In general the principle is to pass through tokens until a specific Objective-PHP start token is found, ie. it is assumed all tokens not of the Objective-PHP syntax are simply those of PHP.

When a specific token (or seqeunce of tokens, though this is less desirable) is found the parser calls the rule specific to this token. For example an TOBJPHPSELECTOR tokens correspondin to @selector keyword fires the Parser::ruleSelector(). Any expression is parsed with the Expression rule.


The parser is a syntax checker, and pre-processor of Objective-PHP, it is NOT a sematic checker. A syntax checker will only check that the phrases (or sentences) are correctly formed, it does not check to see if it makes sense. For example in English “The cat initiates the chilli” is syntactically correct but semantically meaningless. Semantic problems will be caught at runtime by the PHP semantic analyser.

The parser can be used as a compiler (actually a pre-processor really) to convert Objective-PHP into PHP in advance thus saving the tokenizing and parsing overheads, however for this is only necessary on release and deployment when development is over (in debug the lack of a compile step is a blessing!).

From cocoa docs “super is simply a flag to the compiler telling it where to begin searching for the method to perform; it s used only as the receiver of a message.
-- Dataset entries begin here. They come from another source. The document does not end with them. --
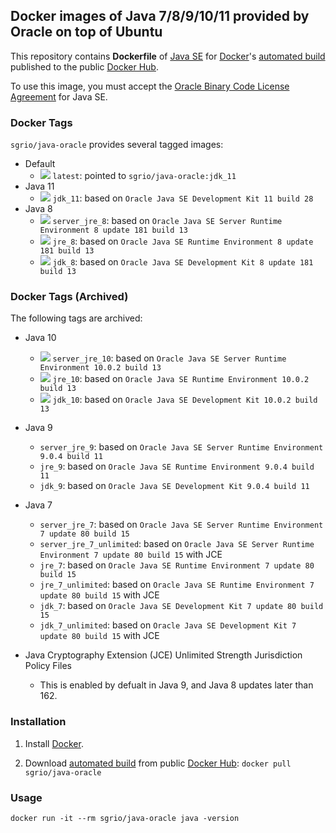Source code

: ## Docker images of Java 7/8/9/10/11 provided by Oracle on top of Ubuntu

This repository contains **Dockerfile** of [Java SE](http://java.oracle.com/) for [Docker](https://www.docker.com/)'s [automated build](https://hub.docker.com/r/sgrio/java-oracle/) published to the public [Docker Hub](https://hub.docker.com/).

To use this image, you must accept the [Oracle Binary Code License Agreement](http://www.oracle.com/technetwork/java/javase/terms/license/index.html) for Java SE.

### Docker Tags

`sgrio/java-oracle` provides several tagged images:

* Default
  * [![](https://images.microbadger.com/badges/image/sgrio/java-oracle.svg)](https://microbadger.com/images/sgrio/java-oracle) `latest`: pointed to `sgrio/java-oracle:jdk_11`
* Java 11
  * [![](https://images.microbadger.com/badges/image/sgrio/java-oracle:jdk_11.svg)](https://microbadger.com/images/sgrio/java-oracle:jdk_11) `jdk_11`: based on `Oracle Java SE Development Kit 11 build 28`
* Java 8
  * [![](https://images.microbadger.com/badges/image/sgrio/java-oracle:server_jre_8.svg)](https://microbadger.com/images/sgrio/java-oracle:server_jre_8) `server_jre_8`: based on `Oracle Java SE Server Runtime Environment 8 update 181 build 13`
  * [![](https://images.microbadger.com/badges/image/sgrio/java-oracle:jre_8.svg)](https://microbadger.com/images/sgrio/java-oracle:jre_8) `jre_8`: based on `Oracle Java SE Runtime Environment 8 update 181 build 13`
  * [![](https://images.microbadger.com/badges/image/sgrio/java-oracle:jdk_8.svg)](https://microbadger.com/images/sgrio/java-oracle:jdk_8) `jdk_8`: based on `Oracle Java SE Development Kit 8 update 181 build 13`

### Docker Tags (Archived)

The following tags are archived:

* Java 10
  * [![](https://images.microbadger.com/badges/image/sgrio/java-oracle:server_jre_10.svg)](https://microbadger.com/images/sgrio/java-oracle:server_jre_10) `server_jre_10`: based on `Oracle Java SE Server Runtime Environment 10.0.2 build 13`
  * [![](https://images.microbadger.com/badges/image/sgrio/java-oracle:jre_10.svg)](https://microbadger.com/images/sgrio/java-oracle:jre_10) `jre_10`: based on `Oracle Java SE Runtime Environment 10.0.2 build 13`
  * [![](https://images.microbadger.com/badges/image/sgrio/java-oracle:jdk_10.svg)](https://microbadger.com/images/sgrio/java-oracle:jdk_10) `jdk_10`: based on `Oracle Java SE Development Kit 10.0.2 build 13`
* Java 9
  * `server_jre_9`: based on `Oracle Java SE Server Runtime Environment 9.0.4 build 11`
  * `jre_9`: based on `Oracle Java SE Runtime Environment 9.0.4 build 11`
  * `jdk_9`: based on `Oracle Java SE Development Kit 9.0.4 build 11`
* Java 7
  * `server_jre_7`: based on `Oracle Java SE Server Runtime Environment 7 update 80 build 15`
  * `server_jre_7_unlimited`: based on `Oracle Java SE Server Runtime Environment 7 update 80 build 15` with JCE
  * `jre_7`: based on `Oracle Java SE Runtime Environment 7 update 80 build 15`
  * `jre_7_unlimited`: based on `Oracle Java SE Runtime Environment 7 update 80 build 15` with JCE
  * `jdk_7`: based on `Oracle Java SE Development Kit 7 update 80 build 15`
  * `jdk_7_unlimited`: based on `Oracle Java SE Development Kit 7 update 80 build 15` with JCE

* Java Cryptography Extension (JCE) Unlimited Strength Jurisdiction Policy Files
  * This is enabled by defualt in Java 9, and Java 8 updates later than 162.

### Installation

1. Install [Docker](https://www.docker.com/).

2. Download [automated build](https://hub.docker.com/r/sgrio/java-oracle/) from public [Docker Hub](https://hub.docker.com/): `docker pull sgrio/java-oracle`

### Usage

    docker run -it --rm sgrio/java-oracle java -version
But self is a variable name that can be used in any number of ways, even assigned a new value.” Hence $super doesnt exist, $self does, and in the case of Objective-PHP is the same as $this. $self and $this however are parsed into $opobj , a special object pointer passed to each method pointing to the instance object instance.

PHP Can Be a Pain

Annoyingly Comments at end of lines trap newlines. Ie “ABC\n” Will tokenize as a TSTRING and a TWHITESPACE , but “ABC // comment\n” will tokenize as a TSTRING and TCOMMENT. Since comments are generally consumed by the parser this will mean your beautifully formatted code may look a little messy in the PHP output.

Another difficulty is with the tokens PHP defines. Possibly due to legacy reasons there are a silly number of tokens for PHP (e.g. print is tokenized into its own special token T_PRINT). This means that there are a HUGE number of potentially reserved words. Imagine you have the following methods in your class

- steve {}
- testMethod {}
- print {}

Now for the first method you will see a - token, a whitespace token and then a string token with the value “steve”. For the second the same except the string token value will be “testMethod”. Good, everything simple so far. However for the last line you will get a - token, a whitespace token and then a T_PRINT token. Its not impossible to see how this makes parsing so much more annoying.

One possible solution would be to assuming all PHP words that have special tokens (you could say these are the keywords of PHP) are reserved and cannot be used for method names and the like. However there are so many of them that this would be truely annoying.

Therefore some helper methods terminalIsPHPKeyword and terminalIsPHPCastKeyword determine whether the token is a reserved word and can be used to allow these in a specific context (e.g. for a method name).

Note: * Class and Protocol names cannot be PHP keywords * Instance variables can have PHP keywords as names (as $ is added to them to make them variables)


Document status: INCOMPLETE for current version.